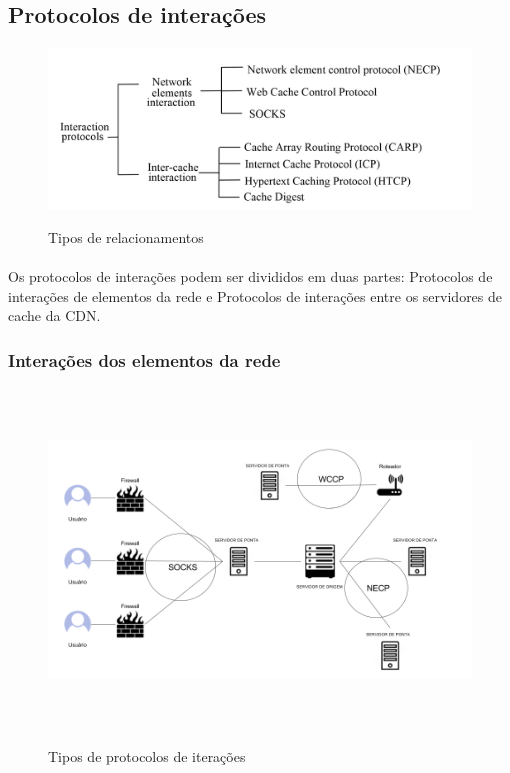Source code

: \subsection{Protocolos de intera\c{c}\~oes}
\label{section:protocolos_interacoes}
\begin{figure}[H]
\caption{Tipos de relacionamentos}
\includegraphics[width=15cm]{Figuras/tipos_relacionamentos.png} 
\label{figura:tipos_relacionamentos}
\end{figure}

\paragraph{} Os protocolos de intera\c{c}\~oes podem ser divididos em duas partes: Protocolos de intera\c{c}\~oes de elementos da rede e Protocolos de intera\c{c}\~oes entre os servidores de cache da CDN. 


\subsubsection{Intera\c{c}\~oes dos elementos da rede}
\begin{figure}[H]
\caption{Tipos de protocolos de itera\c{c}\~oes}
\includegraphics[height=9cm]{Figuras/protocolos_interacao_elementos.png} 
\label{figura:protocolos_interacao_elementos}
\end{figure}

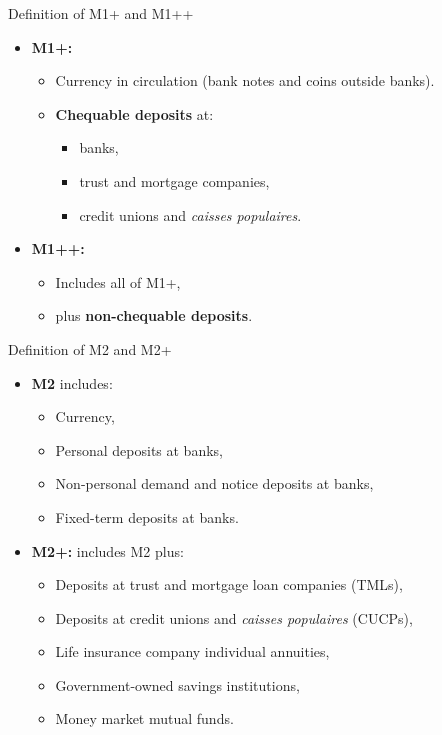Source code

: \documentclass[aspectratio=169]{beamer}
\begin{document}
\begin{frame}{Definition of M1+ and M1++}
\transfade
\begin{itemize}
  \item \textbf{M1+:}
  \begin{itemize}
    \item Currency in circulation (bank notes and coins outside banks).
    \item \textbf{Chequable deposits} at:
    \begin{itemize}
      \item banks,
      \item trust and mortgage companies,
      \item credit unions and \emph{caisses populaires}.
    \end{itemize}
  \end{itemize}
  \item \textbf{M1++:}
  \begin{itemize}
    \item Includes all of M1+,
    \item plus \textbf{non-chequable deposits}.
  \end{itemize}
\end{itemize}
\end{frame}

\begin{frame}{Definition of M2 and M2+}
\transfade
\begin{itemize}
  \item \textbf{M2} includes:
  \begin{itemize}
    \item Currency,
    \item Personal deposits at banks,
    \item Non-personal demand and notice deposits at banks,
    \item Fixed-term deposits at banks.
  \end{itemize}
  \item \textbf{M2+:} includes M2 plus:
  \begin{itemize}
    \item Deposits at trust and mortgage loan companies (TMLs),
    \item Deposits at credit unions and \emph{caisses populaires} (CUCPs),
    \item Life insurance company individual annuities,
    \item Government-owned savings institutions,
    \item Money market mutual funds.
  \end{itemize}
\end{itemize}
\end{frame}
\end{document}
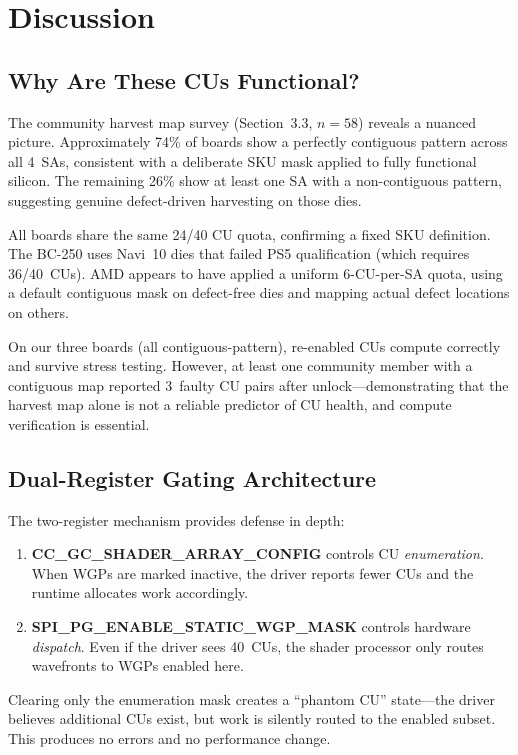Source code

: \documentclass[11pt,twocolumn]{article}
\begin{document}
\section{Discussion}

\subsection{Why Are These CUs Functional?}

The community harvest map survey (Section~3.3, $n=58$) reveals a nuanced picture. Approximately 74\% of boards show a perfectly contiguous pattern across all 4~SAs, consistent with a deliberate SKU mask applied to fully functional silicon. The remaining 26\% show at least one SA with a non-contiguous pattern, suggesting genuine defect-driven harvesting on those dies.

All boards share the same 24/40 CU quota, confirming a fixed SKU definition. The BC-250 uses Navi~10 dies that failed PS5 qualification (which requires 36/40~CUs). AMD appears to have applied a uniform 6-CU-per-SA quota, using a default contiguous mask on defect-free dies and mapping actual defect locations on others.

On our three boards (all contiguous-pattern), re-enabled CUs compute correctly and survive stress testing. However, at least one community member with a contiguous map reported 3~faulty CU pairs after unlock---demonstrating that the harvest map alone is not a reliable predictor of CU health, and compute verification is essential.

\subsection{Dual-Register Gating Architecture}

The two-register mechanism provides defense in depth:

\begin{enumerate}[nosep]
    \item \textbf{CC\_GC\_SHADER\_ARRAY\_CONFIG} controls CU \textit{enumeration}. When WGPs are marked inactive, the driver reports fewer CUs and the runtime allocates work accordingly.
    \item \textbf{SPI\_PG\_ENABLE\_STATIC\_WGP\_MASK} controls hardware \textit{dispatch}. Even if the driver sees 40~CUs, the shader processor only routes wavefronts to WGPs enabled here.
\end{enumerate}

Clearing only the enumeration mask creates a ``phantom CU'' state---the driver believes additional CUs exist, but work is silently routed to the enabled subset. This produces no errors and no performance change.
\end{document}
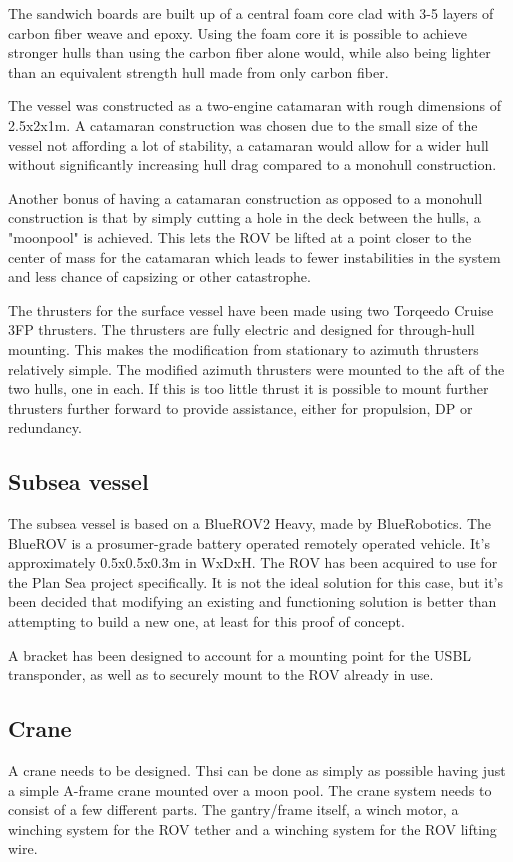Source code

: \documentclass[class=article, crop=false]{standalone}
\begin{document}
The sandwich boards are built up of a central foam core clad with 3-5 layers of carbon fiber weave and epoxy. Using the foam core it is possible to achieve stronger hulls than using the carbon fiber alone would, while also being lighter than an equivalent strength hull made from only carbon fiber.

The vessel was constructed as a two-engine catamaran with rough dimensions of 2.5x2x1m. A catamaran construction was chosen due to the small size of the vessel not affording a lot of stability, a catamaran would allow for a wider hull without significantly increasing hull drag compared to a monohull construction.

Another bonus of having a catamaran construction as opposed to a monohull construction is that by simply cutting a hole in the deck between the hulls, a "moonpool" is achieved. This lets the ROV be lifted at a point closer to the center of mass for the catamaran which leads to fewer instabilities in the system and less chance of capsizing or other catastrophe.

The thrusters for the surface vessel have been made using two Torqeedo Cruise 3FP thrusters. The thrusters are fully electric and designed for through-hull mounting. This makes the modification from stationary to azimuth thrusters relatively simple. The modified azimuth thrusters were mounted to the aft of the two hulls, one in each. If this is too little thrust it is possible to mount further thrusters further forward to provide assistance, either for propulsion, DP or redundancy.


\subsection{Subsea vessel}
The subsea vessel is based on a BlueROV2 Heavy, made by BlueRobotics. The BlueROV is a prosumer-grade battery operated remotely operated vehicle. It's approximately 0.5x0.5x0.3m in WxDxH. The ROV has been acquired to use for the Plan Sea project specifically. It is not the ideal solution for this case, but it's been decided that modifying an existing and functioning solution is better than attempting to build a new one, at least for this proof of concept.

A bracket has been designed to account for a mounting point for the USBL transponder, as well as to securely mount to the ROV already in use.

\subsection{Crane}
A crane needs to be designed. Thsi can be done as simply as possible having just a simple A-frame crane mounted over a moon pool. The crane system needs to consist of a few different parts. The gantry/frame itself, a winch motor, a winching system for the ROV tether and a winching system for the ROV lifting wire.
\end{document}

#### Action item
Determine the number of lines in the records that include the string "mounted", and respond with that number only.

#### Written reply
2